▸ PROBLEM TO WORK ON: What you return should be every line below, word for word, and none of the images.

▸ DATA PROVIDED:
_ _ _ _ _ _ _

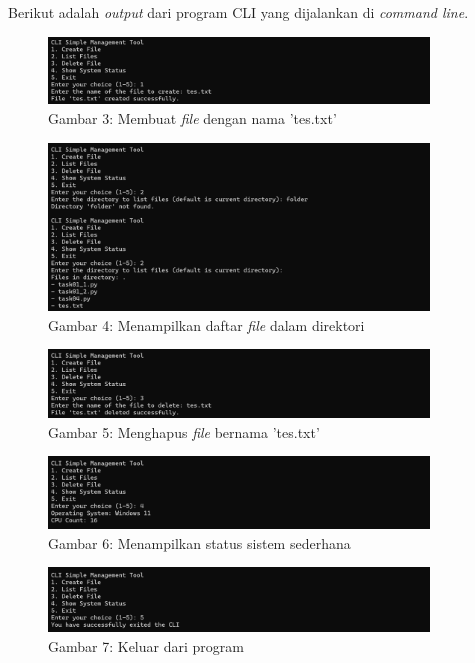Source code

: \documentclass[12pt]{article}
\begin{document}
        \noindent Berikut adalah \textit{output} dari program CLI yang dijalankan di \textit{command line}.
        \begin{figure}[htbp]
            \centering
            \includegraphics[width=0.9\textwidth]{asset/a4-output-1.png}
            \caption{Gambar 3: Membuat \textit{file} dengan nama 'tes.txt'}
            \label{fig:a4-output-1}
        \end{figure}
        \begin{figure}[htbp]
            \centering
            \includegraphics[width=0.9\textwidth]{asset/a4-output-2.png}
            \caption{Gambar 4: Menampilkan daftar \textit{file} dalam direktori}
            \label{fig:a4-output-2}
        \end{figure}
        \begin{figure}[htbp]
            \centering
            \includegraphics[width=0.9\textwidth]{asset/a4-output-3.png}
            \caption{Gambar 5: Menghapus \textit{file} bernama 'tes.txt'}
            \label{fig:a4-output-3}
        \end{figure}
        \begin{figure}[htbp]
            \centering
            \includegraphics[width=0.9\textwidth]{asset/a4-output-4.png}
            \caption{Gambar 6: Menampilkan status sistem sederhana}
            \label{fig:a4-output-4}
        \end{figure}
        \begin{figure}[htbp]
            \centering
            \includegraphics[width=0.9\textwidth]{asset/a4-output-5.png}
            \caption{Gambar 7: Keluar dari program}
            \label{fig:a4-output-5}
        \end{figure}
\end{document}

_ _ _ _ _ _ _

▸ RESPONSE:
Source code

: \documentclass[12pt]{article}
\begin{document}
        \noindent Berikut adalah \textit{output} dari program CLI yang dijalankan di \textit{command line}.
        \begin{figure}[htbp]
            \centering
            \includegraphics[width=0.9\textwidth]{asset/a4-output-1.png}
            \caption{Gambar 3: Membuat \textit{file} dengan nama 'tes.txt'}
            \label{fig:a4-output-1}
        \end{figure}
        \begin{figure}[htbp]
            \centering
            \includegraphics[width=0.9\textwidth]{asset/a4-output-2.png}
            \caption{Gambar 4: Menampilkan daftar \textit{file} dalam direktori}
            \label{fig:a4-output-2}
        \end{figure}
        \begin{figure}[htbp]
            \centering
            \includegraphics[width=0.9\textwidth]{asset/a4-output-3.png}
            \caption{Gambar 5: Menghapus \textit{file} bernama 'tes.txt'}
            \label{fig:a4-output-3}
        \end{figure}
        \begin{figure}[htbp]
            \centering
            \includegraphics[width=0.9\textwidth]{asset/a4-output-4.png}
            \caption{Gambar 6: Menampilkan status sistem sederhana}
            \label{fig:a4-output-4}
        \end{figure}
        \begin{figure}[htbp]
            \centering
            \includegraphics[width=0.9\textwidth]{asset/a4-output-5.png}
            \caption{Gambar 7: Keluar dari program}
            \label{fig:a4-output-5}
        \end{figure}
\end{document}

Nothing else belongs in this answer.